A thought I’ve been having recently is mirrored in a New York Times commentary on the lack of riots in the face of the current financial mess:
The texture of discontent (or lack thereof) can say a lot about a nation, and that Americans today are less likely to rebel may not be an entirely positive sign.
It certainly doesn’t mean we have more love, patience or tolerance for one another. Indeed, it may mean just the opposite, that we tend not to trust one another and that we are more alienated from our neighbors than ever before. The lack of direct action could signal the weakening of a social contract that keeps people meaningfully invested in the fate of our country — which may, in turn, be hindering our ability to resolve this crisis.
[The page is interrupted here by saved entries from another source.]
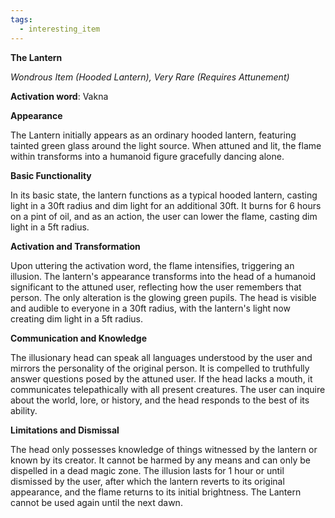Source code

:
 ```yaml
---
tags:
  - interesting_item
---
```


**The Lantern**

*Wondrous Item (Hooded Lantern), Very Rare (Requires Attunement)*

**Activation word**: Vakna

**Appearance**

The Lantern initially appears as an ordinary hooded lantern, featuring tainted green glass around the light source. When attuned and lit, the flame within transforms into a humanoid figure gracefully dancing alone.

**Basic Functionality**

In its basic state, the lantern functions as a typical hooded lantern, casting light in a 30ft radius and dim light for an additional 30ft. It burns for 6 hours on a pint of oil, and as an action, the user can lower the flame, casting dim light in a 5ft radius.

**Activation and Transformation**

Upon uttering the activation word, the flame intensifies, triggering an illusion. The lantern's appearance transforms into the head of a humanoid significant to the attuned user, reflecting how the user remembers that person. The only alteration is the glowing green pupils. The head is visible and audible to everyone in a 30ft radius, with the lantern's light now creating dim light in a 5ft radius.

**Communication and Knowledge**

The illusionary head can speak all languages understood by the user and mirrors the personality of the original person. It is compelled to truthfully answer questions posed by the attuned user. If the head lacks a mouth, it communicates telepathically with all present creatures. The user can inquire about the world, lore, or history, and the head responds to the best of its ability.

**Limitations and Dismissal**

The head only possesses knowledge of things witnessed by the lantern or known by its creator. It cannot be harmed by any means and can only be dispelled in a dead magic zone. The illusion lasts for 1 hour or until dismissed by the user, after which the lantern reverts to its original appearance, and the flame returns to its initial brightness. The Lantern cannot be used again until the next dawn.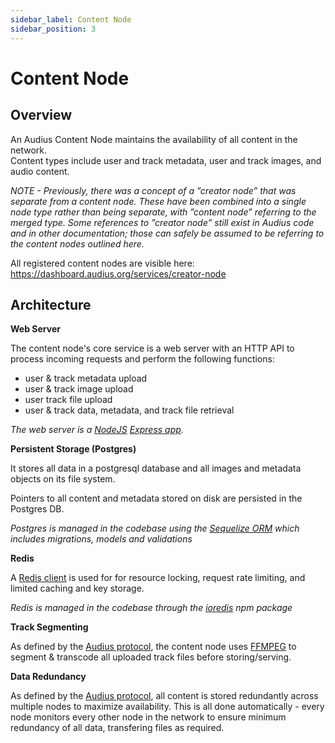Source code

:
 ```yaml
---
sidebar_label: Content Node
sidebar_position: 3
---
```


# Content Node

## Overview

An Audius Content Node maintains the availability of all content in the network.  
Content types include user and track metadata, user and track images, and audio content.

*NOTE - Previously, there was a concept of a ”creator node” that was separate from a content node. These have been combined into a single node type rather than being separate, with ”content node” referring to the merged type. Some references to ”creator node” still exist in Audius code and in other documentation; those can safely be assumed to be referring to the content nodes outlined here.*

All registered content nodes are visible here: https://dashboard.audius.org/services/creator-node

## Architecture

**Web Server**

The content node's core service is a web server with an HTTP API to process incoming requests and perform the following functions:

- user & track metadata upload
- user & track image upload
- user track file upload
- user & track data, metadata, and track file retrieval

*The web server is a [NodeJS](https://nodejs.org) [Express app](https://expressjs.com/).*

**Persistent Storage (Postgres)**

It stores all data in a postgresql database and all images and metadata objects on its file system.

Pointers to all content and metadata stored on disk are persisted in the Postgres DB.

*Postgres is managed in the codebase using the [Sequelize ORM](https://sequelize.org/main/) which includes migrations, models and validations*

**Redis**

A [Redis client](https://redis.io/) is used for for resource locking, request rate limiting, and limited caching and key storage.

*Redis is managed in the codebase through the [ioredis](https://github.com/luin/ioredis) npm package*

**Track Segmenting**

As defined by the [Audius protocol](https://whitepaper.audius.co), the content node uses [FFMPEG](https://ffmpeg.org/ffmpeg.html) to segment & transcode all uploaded track files before storing/serving.

**Data Redundancy**

As defined by the [Audius protocol](https://whitepaper.audius.co), all content is stored redundantly across multiple nodes to maximize availability. This is all done automatically - every node monitors every other node in the network to ensure minimum redundancy of all data, transfering files as required.
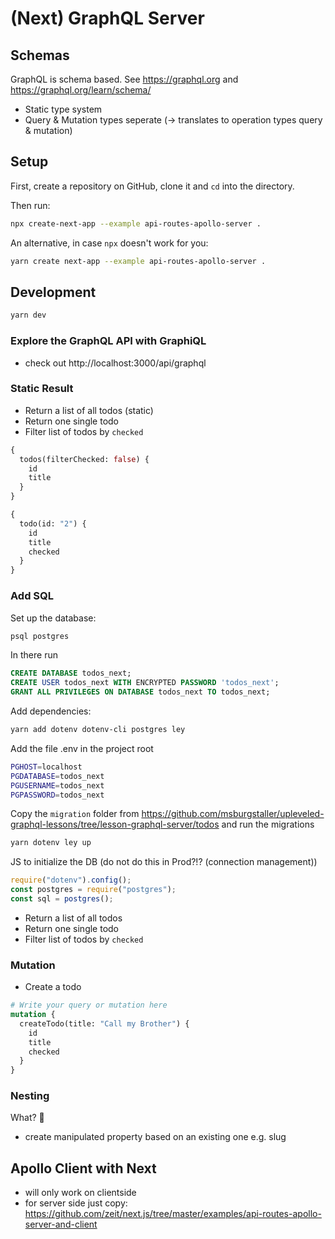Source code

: # (Next) GraphQL Server

## Schemas

GraphQL is schema based. See https://graphql.org and https://graphql.org/learn/schema/

- Static type system
- Query & Mutation types seperate (-> translates to operation types query & mutation)

## Setup

First, create a repository on GitHub, clone it and `cd` into the directory.

Then run:

```sh
npx create-next-app --example api-routes-apollo-server .
```

An alternative, in case `npx` doesn't work for you:

```sh
yarn create next-app --example api-routes-apollo-server .
```

## Development

```sh
yarn dev
```

### Explore the GraphQL API with GraphiQL

- check out http://localhost:3000/api/graphql

### Static Result

- Return a list of all todos (static)
- Return one single todo
- Filter list of todos by `checked`

```graphql
{
  todos(filterChecked: false) {
    id
    title
  }
}
```

```graphql
{
  todo(id: "2") {
    id
    title
    checked
  }
}
```

### Add SQL

Set up the database:

```sh
psql postgres
```

In there run

```sql
CREATE DATABASE todos_next;
CREATE USER todos_next WITH ENCRYPTED PASSWORD 'todos_next';
GRANT ALL PRIVILEGES ON DATABASE todos_next TO todos_next;
```

Add dependencies:

```sh
yarn add dotenv dotenv-cli postgres ley
```

Add the file .env in the project root

```sh
PGHOST=localhost
PGDATABASE=todos_next
PGUSERNAME=todos_next
PGPASSWORD=todos_next
```

Copy the `migration` folder from https://github.com/msburgstaller/upleveled-graphql-lessons/tree/lesson-graphql-server/todos and run the migrations

```sh
yarn dotenv ley up
```

JS to initialize the DB (do not do this in Prod?!? (connection management))

```js
require("dotenv").config();
const postgres = require("postgres");
const sql = postgres();
```

- Return a list of all todos
- Return one single todo
- Filter list of todos by `checked`

### Mutation

- Create a todo

```graphql
# Write your query or mutation here
mutation {
  createTodo(title: "Call my Brother") {
    id
    title
    checked
  }
}
```

### Nesting

What? 🤯

- create manipulated property based on an existing one e.g. slug

## Apollo Client with Next

- will only work on clientside
- for server side just copy: https://github.com/zeit/next.js/tree/master/examples/api-routes-apollo-server-and-client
Before blogs and radio call-in shows, people joined forces and turned to the streets as their most effective means of expression; a unified, angry crowd was often sufficient to win concessions from employers and governments. And so most rebellions of the 20th century were over bread-and-butter issues like unsafe work conditions, wages and high prices for basic commodities. Even “race riots” were usually motivated by competition between ethnic groups over access to jobs and housing subsidies.
But some outbreaks of lawlessness were also indicators of strong, shared sentiments and were driven by a sense of higher purpose. [...] Today widespread anger and collective passivity exist side by side.
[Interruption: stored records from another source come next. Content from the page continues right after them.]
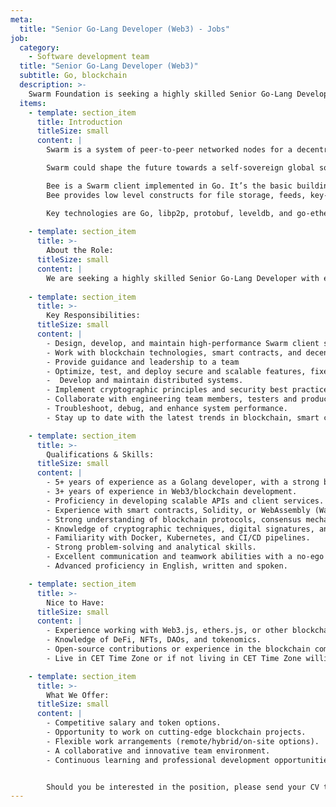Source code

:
 ```yaml
---
meta:
  title: "Senior Go-Lang Developer (Web3) - Jobs"
job:
  category:
    - Software development team
  title: "Senior Go-Lang Developer (Web3)"
  subtitle: Go, blockchain
  description: >-
    Swarm Foundation is seeking a highly skilled Senior Go-Lang Developer with experience in Web3 technologies to join our dynamic team. As a key member of our engineering development. You will provide technical leadership, create software design, actively code, and optimize blockchain-based applications and decentralized systems.
  items:
    - template: section_item
      title: Introduction
      titleSize: small
      content: |
        Swarm is a system of peer-to-peer networked nodes for a decentralised storage and communication service.

        Swarm could shape the future towards a self-sovereign global society and permissionless open markets. On Swarm, applications run autonomously yet securely in a planetary-scale deployment and execution environment.

        Bee is a Swarm client implemented in Go. It’s the basic building block for the Swarm Network.
        Bee provides low level constructs for file storage, feeds, key-value stores and untraceable communication, through solid, well-tested code delivered in an agile manner.

        Key technologies are Go, libp2p, protobuf, leveldb, and go-ethereum, as well as various cryptographic libraries.
     
    - template: section_item
      title: >-
        About the Role:
      titleSize: small
      content: |
        We are seeking a highly skilled Senior Go-Lang Developer with experience in Web3 technologies to join our dynamic team. As a key member of our engineering development, you will provide technical leadership, create software design, actively code, and optimize blockchain-based applications and decentralised systems. 
  
    - template: section_item
      title: >-
        Key Responsibilities:
      titleSize: small
      content: |
        - Design, develop, and maintain high-performance Swarm client services, APIs and Dapps using Go (Golang).
        - Work with blockchain technologies, smart contracts, and decentralized applications (dApps).
        - Provide guidance and leadership to a team
        - Optimize, test, and deploy secure and scalable features, fixes, optimisations and migrations etc.
        -  Develop and maintain distributed systems.
        - Implement cryptographic principles and security best practices to ensure data integrity and availability.
        - Collaborate with engineering team members, testers and product teams to deliver seamless Web3 solutions.
        - Troubleshoot, debug, and enhance system performance.
        - Stay up to date with the latest trends in blockchain, smart contracts, and decentralized technologies.

    - template: section_item
      title: >-
        Qualifications & Skills:
      titleSize: small
      content: |
        - 5+ years of experience as a Golang developer, with a strong background in backend development. Experience with peer-to-peer networks, kademlia, web3 incentive systems, and decentralised networks/storage is an advantage.
        - 3+ years of experience in Web3/blockchain development.
        - Proficiency in developing scalable APIs and client services.
        - Experience with smart contracts, Solidity, or WebAssembly (Wasm) is a plus.
        - Strong understanding of blockchain protocols, consensus mechanisms, and decentralized networks.
        - Knowledge of cryptographic techniques, digital signatures, and security best practices.
        - Familiarity with Docker, Kubernetes, and CI/CD pipelines.
        - Strong problem-solving and analytical skills.
        - Excellent communication and teamwork abilities with a no-ego approach to finding the solutions that move the metrics we need.
        - Advanced proficiency in English, written and spoken.

    - template: section_item
      title: >-
        Nice to Have:
      titleSize: small
      content: |
        - Experience working with Web3.js, ethers.js, or other blockchain interaction libraries.
        - Knowledge of DeFi, NFTs, DAOs, and tokenomics.
        - Open-source contributions or experience in the blockchain community.
        - Live in CET Time Zone or if not living in CET Time Zone willing to work according to it. 

    - template: section_item
      title: >-
        What We Offer:
      titleSize: small
      content: |
        - Competitive salary and token options.
        - Opportunity to work on cutting-edge blockchain projects.
        - Flexible work arrangements (remote/hybrid/on-site options).
        - A collaborative and innovative team environment.
        - Continuous learning and professional development opportunities.


        Should you be interested in the position, please send your CV to [talent@ethswarm.org](talent@ethswarm.org "talent@ethswarm.org"). IMPORTANT: Your email’s subject must include the title of the position you're applying to and your full name.
---
```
Where “passivity” means spending time with oneself and one’s internet/tv/radio/___________ (insert preferred form of media)?
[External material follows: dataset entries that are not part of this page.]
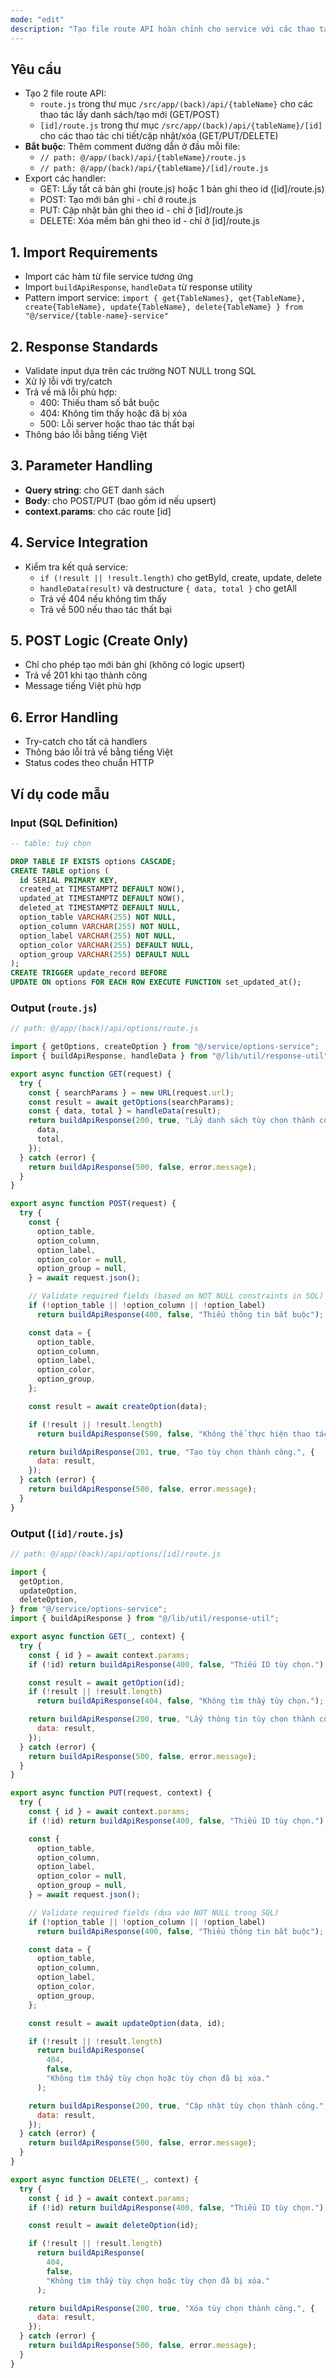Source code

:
 ```yaml
---
mode: "edit"
description: "Tạo file route API hoàn chỉnh cho service với các thao tác CRUD dựa trên định nghĩa bảng SQL."
---
```


## Yêu cầu

- Tạo 2 file route API:
  - `route.js` trong thư mục `/src/app/(back)/api/{tableName}` cho các thao tác lấy danh sách/tạo mới (GET/POST)
  - `[id]/route.js` trong thư mục `/src/app/(back)/api/{tableName}/[id]` cho các thao tác chi tiết/cập nhật/xóa (GET/PUT/DELETE)
- **Bắt buộc**: Thêm comment đường dẫn ở đầu mỗi file:
  - `// path: @/app/(back)/api/{tableName}/route.js`
  - `// path: @/app/(back)/api/{tableName}/[id]/route.js`
- Export các handler:
  - GET: Lấy tất cả bản ghi (route.js) hoặc 1 bản ghi theo id ([id]/route.js)
  - POST: Tạo mới bản ghi - chỉ ở route.js
  - PUT: Cập nhật bản ghi theo id - chỉ ở [id]/route.js
  - DELETE: Xóa mềm bản ghi theo id - chỉ ở [id]/route.js

## 1. Import Requirements

- Import các hàm từ file service tương ứng
- Import `buildApiResponse`, `handleData` từ response utility
- Pattern import service: `import { get{TableNames}, get{TableName}, create{TableName}, update{TableName}, delete{TableName} } from "@/service/{table-name}-service"`

## 2. Response Standards

- Validate input dựa trên các trường NOT NULL trong SQL
- Xử lý lỗi với try/catch
- Trả về mã lỗi phù hợp:
  - 400: Thiếu tham số bắt buộc
  - 404: Không tìm thấy hoặc đã bị xóa
  - 500: Lỗi server hoặc thao tác thất bại
- Thông báo lỗi bằng tiếng Việt

## 3. Parameter Handling

- **Query string**: cho GET danh sách
- **Body**: cho POST/PUT (bao gồm id nếu upsert)
- **context.params**: cho các route [id]

## 4. Service Integration

- Kiểm tra kết quả service:
  - `if (!result || !result.length)` cho getById, create, update, delete
  - `handleData(result)` và destructure `{ data, total }` cho getAll
  - Trả về 404 nếu không tìm thấy
  - Trả về 500 nếu thao tác thất bại

## 5. POST Logic (Create Only)

- Chỉ cho phép tạo mới bản ghi (không có logic upsert)
- Trả về 201 khi tạo thành công
- Message tiếng Việt phù hợp

## 6. Error Handling

- Try-catch cho tất cả handlers
- Thông báo lỗi trả về bằng tiếng Việt
- Status codes theo chuẩn HTTP

## Ví dụ code mẫu

### Input (SQL Definition)

```sql
-- table: tuỳ chọn

DROP TABLE IF EXISTS options CASCADE;
CREATE TABLE options (
  id SERIAL PRIMARY KEY,
  created_at TIMESTAMPTZ DEFAULT NOW(),
  updated_at TIMESTAMPTZ DEFAULT NOW(),
  deleted_at TIMESTAMPTZ DEFAULT NULL,
  option_table VARCHAR(255) NOT NULL,
  option_column VARCHAR(255) NOT NULL,
  option_label VARCHAR(255) NOT NULL,
  option_color VARCHAR(255) DEFAULT NULL,
  option_group VARCHAR(255) DEFAULT NULL
);
CREATE TRIGGER update_record BEFORE
UPDATE ON options FOR EACH ROW EXECUTE FUNCTION set_updated_at();

```

### Output (`route.js`)

```javascript
// path: @/app/(back)/api/options/route.js

import { getOptions, createOption } from "@/service/options-service";
import { buildApiResponse, handleData } from "@/lib/util/response-util";

export async function GET(request) {
  try {
    const { searchParams } = new URL(request.url);
    const result = await getOptions(searchParams);
    const { data, total } = handleData(result);
    return buildApiResponse(200, true, "Lấy danh sách tùy chọn thành công", {
      data,
      total,
    });
  } catch (error) {
    return buildApiResponse(500, false, error.message);
  }
}

export async function POST(request) {
  try {
    const {
      option_table,
      option_column,
      option_label,
      option_color = null,
      option_group = null,
    } = await request.json();

    // Validate required fields (based on NOT NULL constraints in SQL)
    if (!option_table || !option_column || !option_label)
      return buildApiResponse(400, false, "Thiếu thông tin bắt buộc");

    const data = {
      option_table,
      option_column,
      option_label,
      option_color,
      option_group,
    };

    const result = await createOption(data);

    if (!result || !result.length)
      return buildApiResponse(500, false, "Không thể thực hiện thao tác.");

    return buildApiResponse(201, true, "Tạo tùy chọn thành công.", {
      data: result,
    });
  } catch (error) {
    return buildApiResponse(500, false, error.message);
  }
}
```

### Output (`[id]/route.js`)

```javascript
// path: @/app/(back)/api/options/[id]/route.js

import {
  getOption,
  updateOption,
  deleteOption,
} from "@/service/options-service";
import { buildApiResponse } from "@/lib/util/response-util";

export async function GET(_, context) {
  try {
    const { id } = await context.params;
    if (!id) return buildApiResponse(400, false, "Thiếu ID tùy chọn.");

    const result = await getOption(id);
    if (!result || !result.length)
      return buildApiResponse(404, false, "Không tìm thấy tùy chọn.");

    return buildApiResponse(200, true, "Lấy thông tin tùy chọn thành công.", {
      data: result,
    });
  } catch (error) {
    return buildApiResponse(500, false, error.message);
  }
}

export async function PUT(request, context) {
  try {
    const { id } = await context.params;
    if (!id) return buildApiResponse(400, false, "Thiếu ID tùy chọn.");

    const {
      option_table,
      option_column,
      option_label,
      option_color = null,
      option_group = null,
    } = await request.json();

    // Validate required fields (dựa vào NOT NULL trong SQL)
    if (!option_table || !option_column || !option_label)
      return buildApiResponse(400, false, "Thiếu thông tin bắt buộc");

    const data = {
      option_table,
      option_column,
      option_label,
      option_color,
      option_group,
    };

    const result = await updateOption(data, id);

    if (!result || !result.length)
      return buildApiResponse(
        404,
        false,
        "Không tìm thấy tùy chọn hoặc tùy chọn đã bị xóa."
      );

    return buildApiResponse(200, true, "Cập nhật tùy chọn thành công.", {
      data: result,
    });
  } catch (error) {
    return buildApiResponse(500, false, error.message);
  }
}

export async function DELETE(_, context) {
  try {
    const { id } = await context.params;
    if (!id) return buildApiResponse(400, false, "Thiếu ID tùy chọn.");

    const result = await deleteOption(id);

    if (!result || !result.length)
      return buildApiResponse(
        404,
        false,
        "Không tìm thấy tùy chọn hoặc tùy chọn đã bị xóa."
      );

    return buildApiResponse(200, true, "Xóa tùy chọn thành công.", {
      data: result,
    });
  } catch (error) {
    return buildApiResponse(500, false, error.message);
  }
}
```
After suggesting that at least one of the reasons that Americans are not acting out our anger is our personal shame about not being able to pay the mortgage or credit card bill, Sudhir Venkatesh ends with:
To restore our social bonds, each one of us must overcome our isolating feelings of embarrassment and humiliation and understand that this is a shared plight. We’ll also have to accept that anger, real anger, has a role to play in producing collective catharsis and fostering healing.
Fury, after all, can manifest itself in more productive ways than urban rioting or cable-TV ranting. Fury can inspire real protest, nonviolent civil disobedience, even good old-fashioned, town-hall meetings. That’s how we’ll recover our public life and perhaps help one another through this crisis — storming angrily into the streets and then, once we’re out there, actually talking to one another.
Sudhir Venkatesh, Professor of Sociology at Columbia, wrote the inticingly titled “Gang Leader for a Day: A Rogue Sociologist Takes to the Streets”.